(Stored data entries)

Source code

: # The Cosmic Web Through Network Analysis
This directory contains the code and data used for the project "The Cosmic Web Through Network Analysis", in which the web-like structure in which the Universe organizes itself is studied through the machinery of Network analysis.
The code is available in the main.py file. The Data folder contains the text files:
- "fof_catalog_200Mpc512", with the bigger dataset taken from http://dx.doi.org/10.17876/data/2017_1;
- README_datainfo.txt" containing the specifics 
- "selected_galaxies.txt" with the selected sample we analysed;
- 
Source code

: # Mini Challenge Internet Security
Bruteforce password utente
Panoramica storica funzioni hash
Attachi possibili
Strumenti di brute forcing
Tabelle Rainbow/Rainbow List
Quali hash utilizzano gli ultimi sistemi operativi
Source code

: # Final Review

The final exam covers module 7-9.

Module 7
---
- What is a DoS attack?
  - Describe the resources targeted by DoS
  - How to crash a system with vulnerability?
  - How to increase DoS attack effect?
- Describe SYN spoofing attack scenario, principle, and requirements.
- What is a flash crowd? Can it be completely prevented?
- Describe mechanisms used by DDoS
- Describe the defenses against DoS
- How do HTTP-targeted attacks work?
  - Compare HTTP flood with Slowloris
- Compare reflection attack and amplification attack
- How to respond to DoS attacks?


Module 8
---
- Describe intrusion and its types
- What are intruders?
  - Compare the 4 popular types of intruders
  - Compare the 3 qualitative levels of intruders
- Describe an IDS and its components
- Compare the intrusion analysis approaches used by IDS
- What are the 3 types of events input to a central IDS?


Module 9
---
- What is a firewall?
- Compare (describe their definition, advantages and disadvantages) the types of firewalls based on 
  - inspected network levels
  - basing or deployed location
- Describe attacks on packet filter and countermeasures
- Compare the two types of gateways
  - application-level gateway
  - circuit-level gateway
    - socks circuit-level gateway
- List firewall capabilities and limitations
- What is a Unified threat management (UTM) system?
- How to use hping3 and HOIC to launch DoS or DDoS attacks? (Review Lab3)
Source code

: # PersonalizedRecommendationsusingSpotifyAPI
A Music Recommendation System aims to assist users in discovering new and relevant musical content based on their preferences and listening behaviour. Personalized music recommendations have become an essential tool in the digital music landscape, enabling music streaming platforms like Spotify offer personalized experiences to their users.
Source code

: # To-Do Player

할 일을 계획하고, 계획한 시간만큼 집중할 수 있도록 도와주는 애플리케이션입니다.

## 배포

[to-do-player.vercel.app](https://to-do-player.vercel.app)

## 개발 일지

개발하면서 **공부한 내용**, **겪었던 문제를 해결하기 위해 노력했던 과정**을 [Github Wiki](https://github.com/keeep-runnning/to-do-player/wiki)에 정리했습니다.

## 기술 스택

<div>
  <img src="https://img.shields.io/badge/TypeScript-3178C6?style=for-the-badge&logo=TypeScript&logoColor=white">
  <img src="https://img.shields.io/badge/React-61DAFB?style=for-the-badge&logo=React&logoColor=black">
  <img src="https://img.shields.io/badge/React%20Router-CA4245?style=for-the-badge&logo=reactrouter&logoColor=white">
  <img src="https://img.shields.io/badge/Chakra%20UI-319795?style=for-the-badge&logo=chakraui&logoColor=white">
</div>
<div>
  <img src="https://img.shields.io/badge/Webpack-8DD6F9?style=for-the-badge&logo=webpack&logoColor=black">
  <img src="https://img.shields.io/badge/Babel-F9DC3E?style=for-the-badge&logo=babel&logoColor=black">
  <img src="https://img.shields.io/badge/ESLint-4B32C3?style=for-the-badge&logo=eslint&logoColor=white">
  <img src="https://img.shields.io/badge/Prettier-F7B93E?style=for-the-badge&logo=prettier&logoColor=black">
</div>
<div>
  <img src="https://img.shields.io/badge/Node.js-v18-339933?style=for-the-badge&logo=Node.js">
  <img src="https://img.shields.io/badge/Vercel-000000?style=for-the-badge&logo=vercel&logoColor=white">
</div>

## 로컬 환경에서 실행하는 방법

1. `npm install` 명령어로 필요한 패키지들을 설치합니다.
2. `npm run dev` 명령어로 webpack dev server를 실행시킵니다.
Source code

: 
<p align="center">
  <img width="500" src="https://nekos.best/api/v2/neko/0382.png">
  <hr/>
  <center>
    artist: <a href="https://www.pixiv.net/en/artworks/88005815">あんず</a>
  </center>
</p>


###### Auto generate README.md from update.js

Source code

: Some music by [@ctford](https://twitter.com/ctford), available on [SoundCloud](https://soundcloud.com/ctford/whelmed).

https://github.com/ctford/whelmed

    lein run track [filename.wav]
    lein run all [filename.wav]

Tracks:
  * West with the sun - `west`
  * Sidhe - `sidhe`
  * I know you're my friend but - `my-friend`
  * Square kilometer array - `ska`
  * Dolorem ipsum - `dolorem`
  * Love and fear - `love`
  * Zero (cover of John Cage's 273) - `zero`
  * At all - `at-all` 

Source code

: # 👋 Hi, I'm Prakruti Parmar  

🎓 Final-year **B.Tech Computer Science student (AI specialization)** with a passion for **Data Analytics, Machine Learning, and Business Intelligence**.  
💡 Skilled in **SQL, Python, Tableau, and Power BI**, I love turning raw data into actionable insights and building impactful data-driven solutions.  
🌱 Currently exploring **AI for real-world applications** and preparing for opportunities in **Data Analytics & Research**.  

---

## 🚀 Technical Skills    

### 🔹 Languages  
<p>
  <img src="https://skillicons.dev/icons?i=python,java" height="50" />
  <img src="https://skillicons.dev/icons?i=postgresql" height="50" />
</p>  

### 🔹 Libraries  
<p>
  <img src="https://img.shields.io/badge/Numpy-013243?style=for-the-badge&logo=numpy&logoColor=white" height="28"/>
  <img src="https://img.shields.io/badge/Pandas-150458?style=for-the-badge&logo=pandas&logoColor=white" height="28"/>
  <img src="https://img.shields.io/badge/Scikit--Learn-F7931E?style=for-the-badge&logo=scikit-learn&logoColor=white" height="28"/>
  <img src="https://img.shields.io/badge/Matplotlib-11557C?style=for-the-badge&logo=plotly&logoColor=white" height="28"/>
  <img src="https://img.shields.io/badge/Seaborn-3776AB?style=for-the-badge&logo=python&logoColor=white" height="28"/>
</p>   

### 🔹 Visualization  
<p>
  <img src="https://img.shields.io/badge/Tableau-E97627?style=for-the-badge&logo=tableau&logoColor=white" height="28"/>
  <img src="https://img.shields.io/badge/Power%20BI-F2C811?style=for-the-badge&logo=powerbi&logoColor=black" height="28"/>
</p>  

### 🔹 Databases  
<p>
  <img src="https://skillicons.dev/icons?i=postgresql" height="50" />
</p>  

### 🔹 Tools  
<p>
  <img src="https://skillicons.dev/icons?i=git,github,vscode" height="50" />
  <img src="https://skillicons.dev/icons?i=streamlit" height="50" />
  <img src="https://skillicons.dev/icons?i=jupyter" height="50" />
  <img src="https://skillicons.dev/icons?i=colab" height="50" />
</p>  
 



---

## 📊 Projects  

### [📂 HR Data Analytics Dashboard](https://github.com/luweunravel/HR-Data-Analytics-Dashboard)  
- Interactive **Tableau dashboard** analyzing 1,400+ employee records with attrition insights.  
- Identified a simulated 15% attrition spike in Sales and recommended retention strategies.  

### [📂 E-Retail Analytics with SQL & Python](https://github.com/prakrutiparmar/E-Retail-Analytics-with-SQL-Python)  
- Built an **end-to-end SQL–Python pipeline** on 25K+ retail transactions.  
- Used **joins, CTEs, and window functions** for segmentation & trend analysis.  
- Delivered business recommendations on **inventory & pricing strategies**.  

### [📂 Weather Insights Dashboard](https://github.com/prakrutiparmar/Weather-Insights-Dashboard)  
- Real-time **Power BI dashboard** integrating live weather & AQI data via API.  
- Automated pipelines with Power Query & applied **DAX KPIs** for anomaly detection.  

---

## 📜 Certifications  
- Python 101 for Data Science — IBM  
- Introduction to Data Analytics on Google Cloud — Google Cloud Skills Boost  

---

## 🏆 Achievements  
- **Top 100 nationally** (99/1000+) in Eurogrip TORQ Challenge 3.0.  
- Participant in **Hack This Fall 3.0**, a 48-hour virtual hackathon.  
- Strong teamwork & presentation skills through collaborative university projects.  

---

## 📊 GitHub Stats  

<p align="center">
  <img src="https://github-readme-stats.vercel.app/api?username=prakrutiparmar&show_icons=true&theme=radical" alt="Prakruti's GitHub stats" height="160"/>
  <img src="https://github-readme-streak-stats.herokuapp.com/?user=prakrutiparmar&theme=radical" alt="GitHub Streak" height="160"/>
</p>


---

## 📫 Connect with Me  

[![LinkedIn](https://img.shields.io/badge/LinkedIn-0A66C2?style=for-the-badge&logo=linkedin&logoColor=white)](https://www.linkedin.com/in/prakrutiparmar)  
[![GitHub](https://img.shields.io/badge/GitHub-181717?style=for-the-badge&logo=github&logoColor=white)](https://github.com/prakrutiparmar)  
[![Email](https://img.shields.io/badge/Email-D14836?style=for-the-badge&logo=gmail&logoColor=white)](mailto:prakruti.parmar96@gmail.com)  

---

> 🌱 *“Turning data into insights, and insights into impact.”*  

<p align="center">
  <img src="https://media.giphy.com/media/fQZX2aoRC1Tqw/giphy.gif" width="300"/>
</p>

(WHAT TO WORK ON) Tallying every line that holds the string "width", report the total for the records and nothing else.

(OUTPUT) 2